A variety of lawsuits have been filed against the likes of Ticketmaster and StubHub, which fans believe have "switched their refund policies mid-crisis to avoid repaying consumers. Fans have drawn attention to the fact that Ticketmaster recently adjusted the language on its website. Whereas a few weeks ago, it said that people can get refunds 'if your event is postponed, rescheduled or canceled,' now it only lists cancellation as a basis for getting your money back, though it suggests there may be other circumstances in which refunds might be considered."

Both organizations have said the sheer volume of cancellations and postponements, and the vast network of people and companies involved in putting them together, has made it impossible for them to just issue refunds upon request.

The Times writes, "Even in the best of times, ticketing vendors are a common target for customer complaints. But the noise has started to bubble up to advocacy groups and attorneys general, posing a potential public-relations crisis for the ticketing industry."

Yes, I think it is fair to say that Attorneys General from a number of states (my bet is that New York, Massachusetts and California will be at the front of the line) will be getting involved, suggesting to the ticketing companies that they actually don't have  a lot of legal options here.

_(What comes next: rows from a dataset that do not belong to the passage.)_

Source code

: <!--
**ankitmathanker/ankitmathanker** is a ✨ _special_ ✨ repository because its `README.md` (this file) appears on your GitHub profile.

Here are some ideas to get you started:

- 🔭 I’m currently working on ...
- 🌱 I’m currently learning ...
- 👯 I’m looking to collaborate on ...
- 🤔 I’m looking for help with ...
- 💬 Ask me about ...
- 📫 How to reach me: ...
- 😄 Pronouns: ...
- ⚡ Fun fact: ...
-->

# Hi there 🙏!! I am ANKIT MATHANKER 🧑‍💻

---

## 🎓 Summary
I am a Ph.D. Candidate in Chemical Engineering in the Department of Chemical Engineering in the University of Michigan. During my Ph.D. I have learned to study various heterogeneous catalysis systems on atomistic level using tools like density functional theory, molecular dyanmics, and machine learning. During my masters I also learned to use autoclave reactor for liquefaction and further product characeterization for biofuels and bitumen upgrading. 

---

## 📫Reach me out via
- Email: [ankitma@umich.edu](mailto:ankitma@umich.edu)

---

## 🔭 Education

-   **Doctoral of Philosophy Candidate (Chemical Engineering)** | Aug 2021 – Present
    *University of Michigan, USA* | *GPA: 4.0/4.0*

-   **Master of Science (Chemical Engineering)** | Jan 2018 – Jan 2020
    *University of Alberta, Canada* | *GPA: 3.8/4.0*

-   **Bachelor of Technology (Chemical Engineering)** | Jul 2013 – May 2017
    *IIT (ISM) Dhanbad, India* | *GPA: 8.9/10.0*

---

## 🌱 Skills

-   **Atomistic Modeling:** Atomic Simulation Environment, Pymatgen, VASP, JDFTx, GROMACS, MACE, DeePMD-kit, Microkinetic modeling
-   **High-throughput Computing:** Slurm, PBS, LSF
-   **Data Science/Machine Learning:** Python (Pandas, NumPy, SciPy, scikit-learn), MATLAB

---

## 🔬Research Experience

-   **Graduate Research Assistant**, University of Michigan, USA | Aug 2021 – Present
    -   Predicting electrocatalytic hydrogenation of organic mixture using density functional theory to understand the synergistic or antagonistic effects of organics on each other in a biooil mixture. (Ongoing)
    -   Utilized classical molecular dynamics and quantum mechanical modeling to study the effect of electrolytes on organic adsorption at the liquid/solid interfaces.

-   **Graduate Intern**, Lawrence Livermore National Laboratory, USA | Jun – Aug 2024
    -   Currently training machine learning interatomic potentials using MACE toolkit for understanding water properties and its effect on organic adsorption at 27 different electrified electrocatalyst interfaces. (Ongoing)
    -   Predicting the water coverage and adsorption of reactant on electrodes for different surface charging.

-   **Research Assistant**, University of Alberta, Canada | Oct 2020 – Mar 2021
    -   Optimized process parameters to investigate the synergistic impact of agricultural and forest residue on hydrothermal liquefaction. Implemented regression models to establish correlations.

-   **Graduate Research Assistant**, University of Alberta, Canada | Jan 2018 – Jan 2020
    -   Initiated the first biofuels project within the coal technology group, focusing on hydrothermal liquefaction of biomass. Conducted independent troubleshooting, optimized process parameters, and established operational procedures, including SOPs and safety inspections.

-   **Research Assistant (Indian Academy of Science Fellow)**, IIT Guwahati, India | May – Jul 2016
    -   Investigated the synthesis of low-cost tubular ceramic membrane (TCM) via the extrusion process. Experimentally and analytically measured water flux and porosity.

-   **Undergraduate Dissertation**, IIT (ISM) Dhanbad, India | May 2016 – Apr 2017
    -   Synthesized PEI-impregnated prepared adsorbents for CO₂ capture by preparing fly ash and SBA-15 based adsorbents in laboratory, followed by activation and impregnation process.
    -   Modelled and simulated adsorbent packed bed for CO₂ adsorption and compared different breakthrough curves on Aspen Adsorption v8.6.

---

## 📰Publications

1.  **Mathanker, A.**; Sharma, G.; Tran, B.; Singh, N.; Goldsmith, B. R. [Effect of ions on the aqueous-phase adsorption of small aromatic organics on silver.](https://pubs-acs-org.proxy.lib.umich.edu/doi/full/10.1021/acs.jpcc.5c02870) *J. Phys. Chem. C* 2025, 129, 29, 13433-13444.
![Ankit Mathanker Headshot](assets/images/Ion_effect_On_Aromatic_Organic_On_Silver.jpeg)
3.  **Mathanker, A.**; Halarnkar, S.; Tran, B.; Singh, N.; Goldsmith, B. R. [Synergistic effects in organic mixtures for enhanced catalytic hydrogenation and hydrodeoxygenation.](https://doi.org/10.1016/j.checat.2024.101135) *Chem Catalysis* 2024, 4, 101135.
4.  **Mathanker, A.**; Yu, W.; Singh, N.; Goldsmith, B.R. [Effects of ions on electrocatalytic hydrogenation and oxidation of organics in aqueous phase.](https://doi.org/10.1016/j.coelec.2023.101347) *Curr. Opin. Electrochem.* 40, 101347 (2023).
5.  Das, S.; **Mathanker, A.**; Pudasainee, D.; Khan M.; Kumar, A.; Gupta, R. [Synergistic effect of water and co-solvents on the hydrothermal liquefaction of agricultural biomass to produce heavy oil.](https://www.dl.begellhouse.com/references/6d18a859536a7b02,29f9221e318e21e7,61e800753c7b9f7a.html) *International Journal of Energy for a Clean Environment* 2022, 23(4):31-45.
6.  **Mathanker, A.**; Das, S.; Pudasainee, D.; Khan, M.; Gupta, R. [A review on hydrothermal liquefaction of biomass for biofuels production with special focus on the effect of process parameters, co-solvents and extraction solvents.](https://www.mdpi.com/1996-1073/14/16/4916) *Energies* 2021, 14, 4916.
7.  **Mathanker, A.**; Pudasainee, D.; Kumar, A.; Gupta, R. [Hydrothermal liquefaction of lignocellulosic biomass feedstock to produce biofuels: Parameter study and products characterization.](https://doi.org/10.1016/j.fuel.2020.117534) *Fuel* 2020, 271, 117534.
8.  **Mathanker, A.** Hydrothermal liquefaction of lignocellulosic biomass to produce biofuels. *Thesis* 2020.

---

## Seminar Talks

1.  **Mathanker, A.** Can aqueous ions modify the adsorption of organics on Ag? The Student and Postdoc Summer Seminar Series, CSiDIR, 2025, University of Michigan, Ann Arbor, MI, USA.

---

The blithe dismissal of consumer interests by these companies is appalling.  The problem if that if you want to buy tickets to most events, you have to go through one of them, which gives them an unfortunate level of power.  But in the end, you'd better look out for your customers or you'll find yourself treading a treacherous path.

•  The New York theater season remains on hold for the foreseeable future, as the Broadway League has announced that its members would keep their theaters closed at least until June 7, with the conventional wisdom being that they probably won't reopen until July 4 at the earliest.  It also is possible that the theater season may not resume until Labor Day.

The New York Times writes that "Broadway is not only an important center for the art form, but is also big business: The industry drew 14.8 million patrons last season and grossed $1.8 billion.

"The entire industry — like so many others — is on pause, at the cost of thousands of jobs and millions of dollars.

"Spring and summer programming has already been canceled in other sectors of the performing arts world — all five Edinburgh festivals, the Oregon Shakespeare Festival, the Jacob’s Pillow dance festival, and New York nonprofits including Lincoln Center Theater and the Roundabout Theater Company. In Britain, London’s West End theaters have canceled all performances through May 31, and in Canada, Toronto’s Mirvish Theaters have closed until June 30 'at the very earliest'."

•  Songwriter-winger Randy Newman ("Short People," "You've Got A Friend In Me," and about a million other songs and movie scores), brings his sardonic wit to a new song that he wrote at the request of a Southern California radio station about the pandemic.

The title:  "Stay Away."    And go figure, it is a kind of love story.